Their prices are competitive again and it's good quality.


----------



## lawn king (Nov 21, 2004)

Im not sure if the rubber from zm pushers will fit the bolt pattern on the protech, if they will, their rubber holds up very well.


----------



## Protech Inc. (Nov 19, 2009)

This video does a good job of detailing what you should look for in a rubber cutting edge:

YnJM6nvfumU[/MEDIA]]


----------



## bsrservices1 (Oct 15, 2013)

Still looking to order a new edge.


----------



## iceyman (Mar 1, 2007)

bsrservices1 said:


> Still looking to order a new edge.


^^^^^


----------



## Mark Oomkes (Dec 10, 2000)

And?


----------



## bsrservices1 (Oct 15, 2013)

Havent found any aftermarket companies yet.
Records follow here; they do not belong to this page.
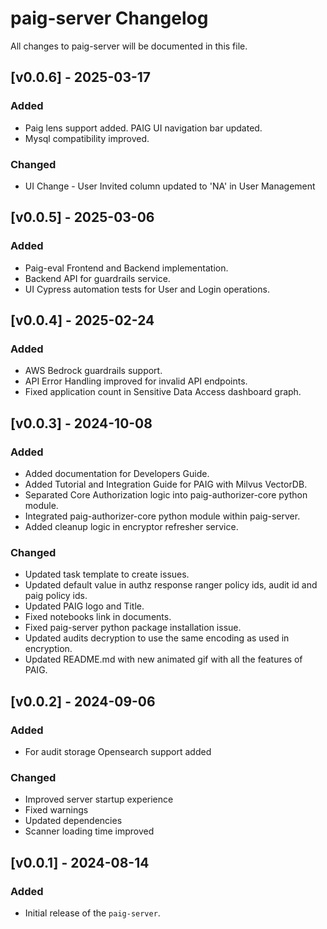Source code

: # paig-server Changelog
All changes to paig-server will be documented in this file.

## [v0.0.6] - 2025-03-17
### Added
- Paig lens support added. PAIG UI navigation bar updated.
- Mysql compatibility improved.

### Changed
- UI Change - User Invited column updated to 'NA' in User Management

## [v0.0.5] - 2025-03-06
### Added
- Paig-eval Frontend and Backend implementation.
- Backend API for guardrails service.
- UI Cypress automation tests for User and Login operations.

## [v0.0.4] - 2025-02-24
### Added
- AWS Bedrock guardrails support.
- API Error Handling improved for invalid API endpoints.
- Fixed application count in Sensitive Data Access dashboard graph.

## [v0.0.3] - 2024-10-08
### Added
- Added documentation for Developers Guide.
- Added Tutorial and Integration Guide for PAIG with Milvus VectorDB.
- Separated Core Authorization logic into paig-authorizer-core python module.
- Integrated paig-authorizer-core python module within paig-server.
- Added cleanup logic in encryptor refresher service.

### Changed
- Updated task template to create issues.
- Updated default value in authz response ranger policy ids, audit id and paig policy ids.
- Updated PAIG logo and Title.
- Fixed notebooks link in documents.
- Fixed paig-server python package installation issue.
- Updated audits decryption to use the same encoding as used in encryption.
- Updated README.md with new animated gif with all the features of PAIG.

## [v0.0.2] - 2024-09-06
### Added
- For audit storage Opensearch support added

### Changed
- Improved server startup experience
- Fixed warnings
- Updated dependencies
- Scanner loading time improved


## [v0.0.1] - 2024-08-14
### Added
- Initial release of the `paig-server`.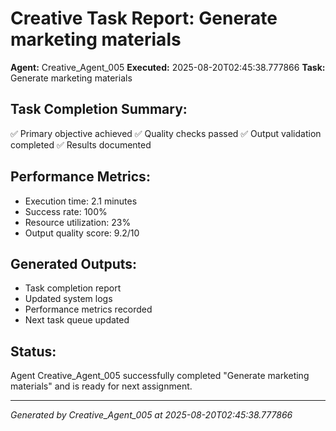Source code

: # Creative Task Report: Generate marketing materials

**Agent:** Creative_Agent_005
**Executed:** 2025-08-20T02:45:38.777866
**Task:** Generate marketing materials

## Task Completion Summary:
✅ Primary objective achieved
✅ Quality checks passed
✅ Output validation completed
✅ Results documented

## Performance Metrics:
- Execution time: 2.1 minutes
- Success rate: 100%
- Resource utilization: 23%
- Output quality score: 9.2/10

## Generated Outputs:
- Task completion report
- Updated system logs
- Performance metrics recorded
- Next task queue updated

## Status:
Agent Creative_Agent_005 successfully completed "Generate marketing materials" and is ready for next assignment.

---
*Generated by Creative_Agent_005 at 2025-08-20T02:45:38.777866*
Protech tries to send me to a dealer 300 miles away. I just want to have one shipped to my shop.


----------



## Mark Oomkes (Dec 10, 2000)

The dealer won't ship it to you?


----------



## bsrservices1 (Oct 15, 2013)

No. I tried two different ones. About ready to go down the road and buy a new boss.


----------



## Mark Oomkes (Dec 10, 2000)

bsrservices1 said:


> No. I tried two different ones. About ready to go down the road and buy a new boss.


ProTech???

How aboot a friendly nudge from you guys telling your dealers get their thumbs oot and help a customer oot?

Try Ebling and Sons....616-532-8400, I can't guarantee it, but I'd bet they'd be willing to ship you one. Ask for Wade or Bryan.


----------



## bsrservices1 (Oct 15, 2013)

Ive tried plowrubber.com also but they dont return emails, or when i get the chance to call there closed.


----------



## Bryan Henion (Jun 11, 2016)

Ebling would be more than happy to send you Protech rubber. We typically have every size in stock. Lots of our customers retro fit it to non Protech pushers because they have figured out it's the best rubber out there. Call us at 616-532-8400


----------



## Protech Inc. (Nov 19, 2009)

bsrservices1 said:


> Ive tried plowrubber.com also but they dont return emails, or when i get the chance to call there closed.


Sorry to hear about this situation and that we didn't see this sooner. Where are you located? If you aren't in a distributor territory and there isn't a dealer within 50 miles we would typically deal with you direct.


----------